Aside from the theory of changing perspective, I think that this can help me set goals for myself by using someone else’s perspective to grade myself, complete my assignments, etc. I only use my interpretation of “self”, I will never truly grow. I need to think like those who admire me, believe in me, and aspire to be me. An example of this can be seen if you call yourself the suspicious pants. If you were the pants and you say you were suspicious you would automatically assume everyone thinks you’ve done something bad. But in reality, they could be thinking something completely different. People never know what someone else is thinking or what they believe. So take a step back and look at yourself from an outside perspective. In addition, I think this could help me to set goals and understand that sometimes you don’t reach them and that is okay. There is no reason to beat yourself up over it or suddenly think you\’re a failure. All you have to do is adjust your goals so that they are a little more within your reach than your previous ones had been. This can also be seen in Laura’s writing, “The Art of Scaring”. For example, “Maybe we just need someone to say, “this is what we hope you’ll get out of this college experience, but these are some alternative possibilities that can happen. That’s the reality. And we’re here for you if it does!”. I chose the section of her test because we can all relate to it. This is an example of adjusting your college experience goal. Things didn’t work out quite the way they wanted to and needed to ask if held to maybe get back to what they wanted. This can help you understand college isn’t all poppy, have one class a day, and party at night. It is hard and for some people, it isn’t the right fit and that’s okay. 

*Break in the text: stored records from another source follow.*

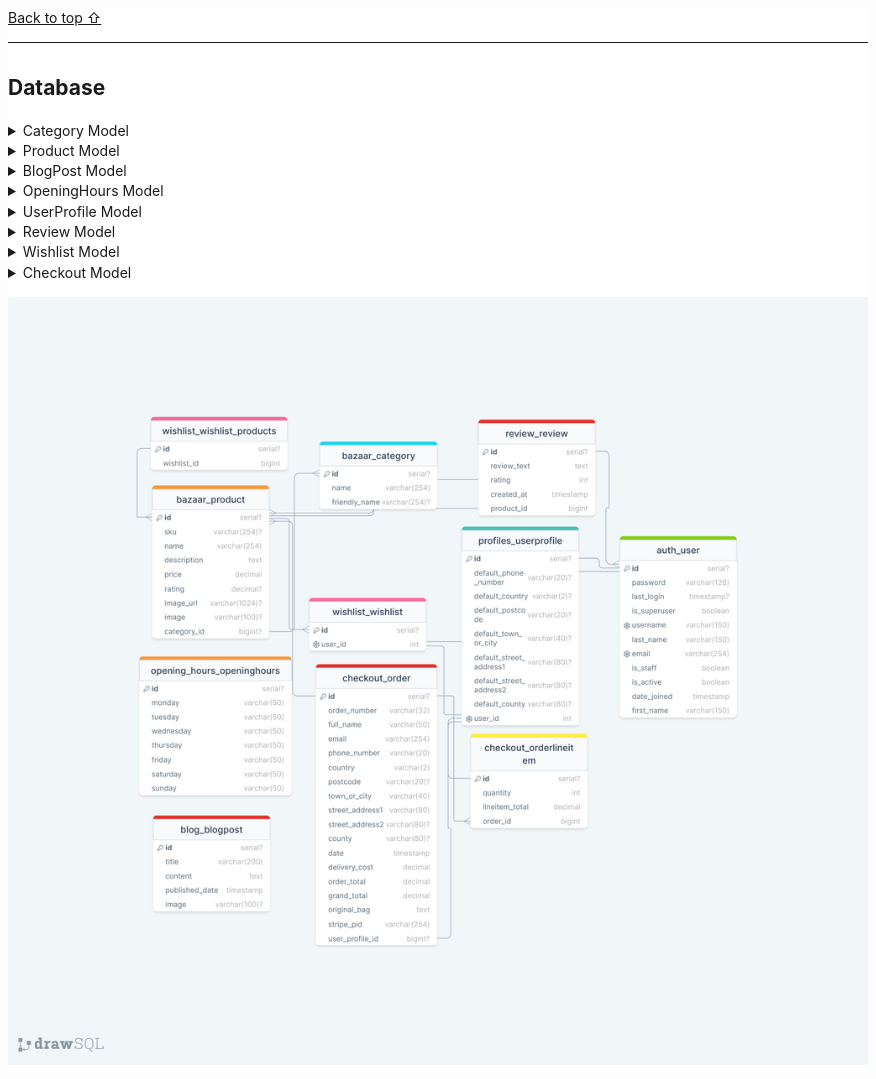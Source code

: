 
[Back to top ⇧](#overview)

---

## Database

<details><summary>Category Model</summary></details>

<details><summary>Product Model</summary></details>

<details><summary>BlogPost Model</summary></details>

<details><summary>OpeningHours Model</summary></details>

<details><summary>UserProfile Model</summary></details>

<details><summary>Review Model</summary></details>

<details><summary>Wishlist Model</summary></details>

<details><summary>Checkout Model</summary></details>

![Database Model DrawSQL](readme/drawSQL-sanda-bazaar.png)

In the end, a change in people’s mindset could be a lifesaver, I know that if I could change the way I think I would most likely be more confident and perform better in life and school. But it’s hard. People always feel they are being judged by the world, and the truth is you might be. But you can’t let that stop you. Most people are thinking more about if you are judging them than they are thinking about you. So transcend from your mind, adopt a new perspective, and change for the better. You could learn so many more things and see how people live that are the opposite of you. It could help you notice that the face of the pair of pants may be suspicious, and help you to make and reach new goals.